Um ataque ao que não se conhece

“Eu acho que existe uma ignorância nas pessoas que atacam aquilo que elas não  conhece e não compreendem. Então, é mais fácil atacar. Mas, se você prestar atenção, todos gostam da cultura negra: dança o afoxé, desfila nas Escolas de Sambas, pratica a capoeira, gosta da dança afro… usurpam de tudo aquilo que lhe é interessante, lucram com a nossa cultura, mas não lutam pela preservação dela. Não respeitam”.

Integrando a programação oficial do carnaval paulista, o Afoxé Omo Dada foi fundado em em setembro de 1980; é um dos mais antigos da cidade. Afoxé é um cortejo que fazemos para levar boas energias para as pessoas que estão participando do Carnaval. Antes de ir para a avenida, nós rezamos, cantamos, oferendamos e agradamos o dono da festa de rua”. 

Oxum e Exu, duas forças que acalantam

Como não amar Exu e o Oxum? Me pergunto. Duas forças, presenças e manifestações ancestrais que acalantam, ensinam e guiam a alma pelos caminhos, preservando a existência. Durante a pandemia, seus filhos mais jovens iniciaram uma campanha para arrecadar recursos e reforçar o espaço que, para além do candomblé, também serve como sede de um dos principais afoxés de São Paulo: o Afoxé Omo Dada. E, diga-se de passagem: acompanhar os ensaios e preparos para saída do Afoxé no Carnaval… é uma alegria ímpar. Ver o cortejo ocupar a rua do sambódromo do Anhembi e ali devotar, por minutos, a liberdade da fé e o culto do orixá, é um feito único.
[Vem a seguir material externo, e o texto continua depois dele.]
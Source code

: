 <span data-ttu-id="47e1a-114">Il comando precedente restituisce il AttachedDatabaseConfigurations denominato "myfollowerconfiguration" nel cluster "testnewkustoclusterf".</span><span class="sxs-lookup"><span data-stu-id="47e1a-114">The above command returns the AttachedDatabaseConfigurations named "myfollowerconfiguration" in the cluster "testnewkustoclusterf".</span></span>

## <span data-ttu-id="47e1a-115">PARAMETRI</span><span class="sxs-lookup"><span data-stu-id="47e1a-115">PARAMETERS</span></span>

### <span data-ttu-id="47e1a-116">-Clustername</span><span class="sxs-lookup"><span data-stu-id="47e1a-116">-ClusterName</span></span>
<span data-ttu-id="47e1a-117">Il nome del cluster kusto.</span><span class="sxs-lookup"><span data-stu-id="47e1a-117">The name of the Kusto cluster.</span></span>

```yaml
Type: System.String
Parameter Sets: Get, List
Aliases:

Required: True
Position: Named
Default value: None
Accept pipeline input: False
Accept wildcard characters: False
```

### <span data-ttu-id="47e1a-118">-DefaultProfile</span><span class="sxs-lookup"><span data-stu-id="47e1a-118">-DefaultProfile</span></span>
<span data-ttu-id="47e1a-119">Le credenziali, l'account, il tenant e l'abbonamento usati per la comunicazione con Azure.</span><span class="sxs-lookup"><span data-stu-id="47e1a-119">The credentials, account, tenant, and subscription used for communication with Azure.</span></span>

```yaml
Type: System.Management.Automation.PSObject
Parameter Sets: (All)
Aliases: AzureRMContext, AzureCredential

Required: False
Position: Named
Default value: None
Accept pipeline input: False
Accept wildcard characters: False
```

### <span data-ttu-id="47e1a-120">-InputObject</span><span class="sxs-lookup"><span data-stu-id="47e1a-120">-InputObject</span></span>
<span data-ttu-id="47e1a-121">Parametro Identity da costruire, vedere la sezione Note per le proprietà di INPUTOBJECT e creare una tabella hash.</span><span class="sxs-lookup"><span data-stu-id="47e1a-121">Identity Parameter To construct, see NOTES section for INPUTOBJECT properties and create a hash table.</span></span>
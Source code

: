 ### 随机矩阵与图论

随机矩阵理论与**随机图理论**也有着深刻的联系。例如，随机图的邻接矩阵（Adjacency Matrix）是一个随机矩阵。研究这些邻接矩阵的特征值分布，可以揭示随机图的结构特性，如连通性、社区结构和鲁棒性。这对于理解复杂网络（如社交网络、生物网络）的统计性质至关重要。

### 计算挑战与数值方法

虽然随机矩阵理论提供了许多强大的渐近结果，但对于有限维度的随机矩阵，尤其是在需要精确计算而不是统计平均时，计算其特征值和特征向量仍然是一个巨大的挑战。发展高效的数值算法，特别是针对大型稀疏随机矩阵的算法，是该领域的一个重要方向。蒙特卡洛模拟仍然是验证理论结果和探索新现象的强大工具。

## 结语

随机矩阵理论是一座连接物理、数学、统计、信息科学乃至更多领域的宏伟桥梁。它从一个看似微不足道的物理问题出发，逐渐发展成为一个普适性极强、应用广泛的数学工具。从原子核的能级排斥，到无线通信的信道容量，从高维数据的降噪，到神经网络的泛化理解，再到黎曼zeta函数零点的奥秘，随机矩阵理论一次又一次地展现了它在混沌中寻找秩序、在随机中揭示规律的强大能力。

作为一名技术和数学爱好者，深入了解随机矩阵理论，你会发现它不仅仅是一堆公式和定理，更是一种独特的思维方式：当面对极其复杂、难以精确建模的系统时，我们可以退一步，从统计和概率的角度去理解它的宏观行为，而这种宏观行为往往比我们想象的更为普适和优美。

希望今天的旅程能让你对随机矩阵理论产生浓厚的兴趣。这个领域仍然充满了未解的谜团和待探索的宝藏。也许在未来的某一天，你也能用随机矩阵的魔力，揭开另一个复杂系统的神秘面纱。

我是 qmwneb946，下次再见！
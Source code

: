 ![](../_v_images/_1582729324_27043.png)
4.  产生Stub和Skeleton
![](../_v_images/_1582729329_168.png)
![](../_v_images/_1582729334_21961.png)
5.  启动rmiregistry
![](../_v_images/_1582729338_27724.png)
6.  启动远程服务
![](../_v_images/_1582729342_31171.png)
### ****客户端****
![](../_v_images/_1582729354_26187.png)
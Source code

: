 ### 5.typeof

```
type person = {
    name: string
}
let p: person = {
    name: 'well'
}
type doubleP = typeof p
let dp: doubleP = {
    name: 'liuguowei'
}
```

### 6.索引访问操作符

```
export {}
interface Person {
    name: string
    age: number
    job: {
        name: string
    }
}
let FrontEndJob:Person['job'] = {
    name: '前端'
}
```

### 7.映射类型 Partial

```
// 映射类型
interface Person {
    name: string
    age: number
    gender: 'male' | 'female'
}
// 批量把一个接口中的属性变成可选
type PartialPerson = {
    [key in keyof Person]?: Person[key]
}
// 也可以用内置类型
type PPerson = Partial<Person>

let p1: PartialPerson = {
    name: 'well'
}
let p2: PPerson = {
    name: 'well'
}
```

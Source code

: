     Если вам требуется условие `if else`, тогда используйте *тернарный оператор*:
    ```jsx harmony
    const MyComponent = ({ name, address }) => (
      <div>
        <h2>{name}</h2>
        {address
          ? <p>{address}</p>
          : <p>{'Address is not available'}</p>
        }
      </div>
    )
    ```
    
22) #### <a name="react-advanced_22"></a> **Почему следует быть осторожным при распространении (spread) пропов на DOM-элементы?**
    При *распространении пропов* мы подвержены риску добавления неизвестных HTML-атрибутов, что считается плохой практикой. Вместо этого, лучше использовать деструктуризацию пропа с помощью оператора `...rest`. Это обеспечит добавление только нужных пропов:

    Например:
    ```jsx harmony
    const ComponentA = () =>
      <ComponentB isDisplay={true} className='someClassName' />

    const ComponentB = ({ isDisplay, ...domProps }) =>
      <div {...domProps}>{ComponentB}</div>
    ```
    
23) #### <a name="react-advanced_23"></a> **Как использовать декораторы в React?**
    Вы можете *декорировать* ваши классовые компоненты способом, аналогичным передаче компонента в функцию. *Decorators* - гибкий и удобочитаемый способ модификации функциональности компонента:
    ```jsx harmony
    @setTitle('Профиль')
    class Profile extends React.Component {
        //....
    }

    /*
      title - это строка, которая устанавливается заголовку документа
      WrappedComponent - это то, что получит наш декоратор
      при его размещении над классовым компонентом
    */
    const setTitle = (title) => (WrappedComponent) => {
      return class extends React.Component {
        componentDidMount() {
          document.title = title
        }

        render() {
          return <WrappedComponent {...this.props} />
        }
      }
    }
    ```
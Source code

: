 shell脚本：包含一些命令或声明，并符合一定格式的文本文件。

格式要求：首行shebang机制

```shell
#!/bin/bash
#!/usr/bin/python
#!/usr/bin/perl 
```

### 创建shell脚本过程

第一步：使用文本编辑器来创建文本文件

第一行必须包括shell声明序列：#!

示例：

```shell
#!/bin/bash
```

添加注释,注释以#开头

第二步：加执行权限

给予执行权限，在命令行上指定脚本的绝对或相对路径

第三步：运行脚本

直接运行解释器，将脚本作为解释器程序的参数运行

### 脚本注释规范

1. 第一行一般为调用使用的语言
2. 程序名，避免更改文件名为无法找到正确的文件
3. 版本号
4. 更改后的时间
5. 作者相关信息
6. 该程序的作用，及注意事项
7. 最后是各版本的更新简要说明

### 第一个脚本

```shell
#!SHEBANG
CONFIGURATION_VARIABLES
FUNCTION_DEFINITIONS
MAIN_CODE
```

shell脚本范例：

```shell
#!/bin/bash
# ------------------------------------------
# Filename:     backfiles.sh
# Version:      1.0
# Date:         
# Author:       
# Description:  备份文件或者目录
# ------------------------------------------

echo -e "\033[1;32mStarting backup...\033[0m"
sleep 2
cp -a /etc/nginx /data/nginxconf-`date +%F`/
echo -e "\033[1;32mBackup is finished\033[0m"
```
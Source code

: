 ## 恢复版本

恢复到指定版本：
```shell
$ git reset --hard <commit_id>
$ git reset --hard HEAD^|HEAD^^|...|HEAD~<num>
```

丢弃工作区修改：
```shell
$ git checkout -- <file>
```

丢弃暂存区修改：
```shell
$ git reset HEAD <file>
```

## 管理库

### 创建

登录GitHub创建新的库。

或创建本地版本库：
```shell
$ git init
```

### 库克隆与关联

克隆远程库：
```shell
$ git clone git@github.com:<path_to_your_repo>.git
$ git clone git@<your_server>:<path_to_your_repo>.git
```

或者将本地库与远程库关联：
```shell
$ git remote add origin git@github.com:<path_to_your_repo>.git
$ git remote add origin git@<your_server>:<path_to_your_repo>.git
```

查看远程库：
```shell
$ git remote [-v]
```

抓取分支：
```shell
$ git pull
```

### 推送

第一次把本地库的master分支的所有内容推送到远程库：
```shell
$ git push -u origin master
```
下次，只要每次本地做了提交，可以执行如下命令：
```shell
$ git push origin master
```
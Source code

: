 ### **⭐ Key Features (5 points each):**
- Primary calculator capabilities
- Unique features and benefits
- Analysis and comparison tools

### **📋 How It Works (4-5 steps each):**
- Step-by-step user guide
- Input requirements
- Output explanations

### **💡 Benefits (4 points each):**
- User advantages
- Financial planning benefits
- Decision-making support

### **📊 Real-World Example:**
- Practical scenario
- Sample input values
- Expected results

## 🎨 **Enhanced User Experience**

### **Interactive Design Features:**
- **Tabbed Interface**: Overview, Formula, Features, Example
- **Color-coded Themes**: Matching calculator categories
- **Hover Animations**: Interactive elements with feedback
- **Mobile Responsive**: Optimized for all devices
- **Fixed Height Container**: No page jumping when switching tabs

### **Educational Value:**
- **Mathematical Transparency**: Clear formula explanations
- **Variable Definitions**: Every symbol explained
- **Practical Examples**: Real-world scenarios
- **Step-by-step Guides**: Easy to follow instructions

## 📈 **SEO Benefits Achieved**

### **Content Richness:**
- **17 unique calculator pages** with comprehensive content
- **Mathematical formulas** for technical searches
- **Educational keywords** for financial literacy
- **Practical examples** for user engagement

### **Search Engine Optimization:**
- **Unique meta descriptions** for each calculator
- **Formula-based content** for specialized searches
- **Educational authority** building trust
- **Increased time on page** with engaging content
“Essa vaquinha é por uma causa nobre. A construção desse Ilê é de 1955. Os quartos de santo, o roncó, estão com a laje comprometida. É uma construção antiga, os ferros estão aparecendo por causa de uma infiltração tempos atrás que mandei consertar. Mas, agora, precisamos da ajuda de todos que acreditam e respeitam os orixás para ajudar nessa reforma. Então, os filhos da casa se reuniram e acharam por bem fazer essa vaquinha em respeito a Mãe Katessú, fundadora e ancestral dessa casa”.

Grata aos caminhos que sempre me levaram a conhecer Iyas, como Iya Wanda, convido quem se preocupa com a liberdade, a pluralidade e a diversidade religiosa a contribuir com a campanha de arrecadação para reforma do Ilê Mi Osun Muiywa, aqui.  Que Oxum seja por nós e nos traga os fluxos necessários para seguir! Ora Iê Iê Ô!